:: What you need to do ::
Report every line of the records below that includes the string "shows".

:: Exercise material ::
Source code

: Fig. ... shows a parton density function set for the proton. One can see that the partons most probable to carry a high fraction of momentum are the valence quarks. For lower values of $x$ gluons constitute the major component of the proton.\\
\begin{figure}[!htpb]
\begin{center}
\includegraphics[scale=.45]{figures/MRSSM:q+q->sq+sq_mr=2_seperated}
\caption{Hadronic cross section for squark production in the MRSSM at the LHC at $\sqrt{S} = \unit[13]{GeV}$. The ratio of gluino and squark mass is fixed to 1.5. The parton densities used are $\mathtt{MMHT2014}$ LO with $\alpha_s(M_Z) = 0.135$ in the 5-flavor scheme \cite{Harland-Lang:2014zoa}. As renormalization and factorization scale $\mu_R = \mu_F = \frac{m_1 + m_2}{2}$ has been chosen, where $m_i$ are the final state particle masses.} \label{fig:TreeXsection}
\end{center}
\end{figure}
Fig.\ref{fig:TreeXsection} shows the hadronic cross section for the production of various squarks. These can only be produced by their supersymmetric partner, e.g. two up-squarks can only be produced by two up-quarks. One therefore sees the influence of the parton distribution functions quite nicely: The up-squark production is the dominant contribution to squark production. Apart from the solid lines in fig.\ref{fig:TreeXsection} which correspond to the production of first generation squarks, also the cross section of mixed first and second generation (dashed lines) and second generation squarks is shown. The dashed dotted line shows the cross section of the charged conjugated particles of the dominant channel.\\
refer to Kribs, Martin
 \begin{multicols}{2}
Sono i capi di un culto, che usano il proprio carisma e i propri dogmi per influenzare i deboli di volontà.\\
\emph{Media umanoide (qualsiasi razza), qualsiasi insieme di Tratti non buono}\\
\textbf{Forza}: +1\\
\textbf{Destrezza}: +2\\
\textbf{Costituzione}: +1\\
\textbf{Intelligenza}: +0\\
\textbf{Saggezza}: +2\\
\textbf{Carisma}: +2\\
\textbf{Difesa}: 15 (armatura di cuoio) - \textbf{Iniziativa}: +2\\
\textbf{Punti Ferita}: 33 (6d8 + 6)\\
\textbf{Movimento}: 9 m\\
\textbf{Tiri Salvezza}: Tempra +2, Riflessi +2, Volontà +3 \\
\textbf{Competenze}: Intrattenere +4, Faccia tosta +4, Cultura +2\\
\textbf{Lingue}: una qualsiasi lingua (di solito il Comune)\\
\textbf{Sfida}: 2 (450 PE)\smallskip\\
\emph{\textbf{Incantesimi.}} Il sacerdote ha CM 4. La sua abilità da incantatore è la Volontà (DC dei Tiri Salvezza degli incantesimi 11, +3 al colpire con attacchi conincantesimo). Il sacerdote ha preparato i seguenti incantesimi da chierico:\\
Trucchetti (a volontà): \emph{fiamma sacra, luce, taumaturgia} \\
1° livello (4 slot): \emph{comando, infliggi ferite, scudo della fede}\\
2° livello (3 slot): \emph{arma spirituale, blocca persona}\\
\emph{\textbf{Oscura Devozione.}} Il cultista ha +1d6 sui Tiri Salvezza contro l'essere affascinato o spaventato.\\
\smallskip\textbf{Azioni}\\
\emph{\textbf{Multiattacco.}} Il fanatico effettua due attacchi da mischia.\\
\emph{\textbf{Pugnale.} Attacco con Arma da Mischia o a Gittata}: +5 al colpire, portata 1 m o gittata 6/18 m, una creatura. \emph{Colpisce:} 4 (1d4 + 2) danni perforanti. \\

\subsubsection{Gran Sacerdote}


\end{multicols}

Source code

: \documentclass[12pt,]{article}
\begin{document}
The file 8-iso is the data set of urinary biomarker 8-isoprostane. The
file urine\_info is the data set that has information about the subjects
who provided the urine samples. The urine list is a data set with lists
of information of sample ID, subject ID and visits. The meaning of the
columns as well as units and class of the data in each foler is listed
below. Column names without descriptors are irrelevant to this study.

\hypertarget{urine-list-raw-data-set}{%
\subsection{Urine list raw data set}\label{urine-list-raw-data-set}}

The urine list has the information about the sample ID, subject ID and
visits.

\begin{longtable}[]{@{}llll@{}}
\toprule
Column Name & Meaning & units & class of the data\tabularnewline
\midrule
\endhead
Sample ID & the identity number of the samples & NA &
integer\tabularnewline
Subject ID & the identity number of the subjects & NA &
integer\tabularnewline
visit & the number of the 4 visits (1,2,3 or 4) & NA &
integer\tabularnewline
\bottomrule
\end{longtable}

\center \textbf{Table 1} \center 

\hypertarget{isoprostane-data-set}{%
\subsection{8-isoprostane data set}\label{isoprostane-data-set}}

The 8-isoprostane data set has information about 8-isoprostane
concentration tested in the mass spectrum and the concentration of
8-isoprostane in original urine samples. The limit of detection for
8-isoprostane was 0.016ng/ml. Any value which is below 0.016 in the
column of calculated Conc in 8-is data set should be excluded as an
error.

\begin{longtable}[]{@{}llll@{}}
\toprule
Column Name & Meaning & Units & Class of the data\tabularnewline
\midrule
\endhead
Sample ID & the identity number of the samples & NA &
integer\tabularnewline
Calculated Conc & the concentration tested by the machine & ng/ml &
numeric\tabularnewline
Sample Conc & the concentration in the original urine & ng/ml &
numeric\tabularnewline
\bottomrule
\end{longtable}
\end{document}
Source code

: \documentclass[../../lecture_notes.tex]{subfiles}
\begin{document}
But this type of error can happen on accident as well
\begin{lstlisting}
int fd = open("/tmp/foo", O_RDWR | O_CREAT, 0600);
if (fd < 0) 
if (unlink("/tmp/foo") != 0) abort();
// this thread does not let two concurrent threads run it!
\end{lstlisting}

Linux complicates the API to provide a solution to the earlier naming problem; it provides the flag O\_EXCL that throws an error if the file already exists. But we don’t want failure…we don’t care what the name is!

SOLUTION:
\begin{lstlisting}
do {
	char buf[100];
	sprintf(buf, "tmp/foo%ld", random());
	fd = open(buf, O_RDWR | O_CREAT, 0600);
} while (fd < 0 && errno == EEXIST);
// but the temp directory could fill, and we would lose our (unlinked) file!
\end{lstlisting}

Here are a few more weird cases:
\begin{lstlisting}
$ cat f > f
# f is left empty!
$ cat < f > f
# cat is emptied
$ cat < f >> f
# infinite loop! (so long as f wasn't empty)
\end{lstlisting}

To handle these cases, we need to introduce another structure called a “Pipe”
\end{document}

:: Answer for this exercise ::
: Fig. ... shows a parton density function set for the proton. One can see that the partons most probable to carry a high fraction of momentum are the valence quarks. For lower values of $x$ gluons constitute the major component of the proton.\\
Fig.\ref{fig:TreeXsection} shows the hadronic cross section for the production of various squarks. These can only be produced by their supersymmetric partner, e.g. two up-squarks can only be produced by two up-quarks. One therefore sees the influence of the parton distribution functions quite nicely: The up-squark production is the dominant contribution to squark production. Apart from the solid lines in fig.\ref{fig:TreeXsection} which correspond to the production of first generation squarks, also the cross section of mixed first and second generation (dashed lines) and second generation squarks is shown. The dashed dotted line shows the cross section of the charged conjugated particles of the dominant channel.\\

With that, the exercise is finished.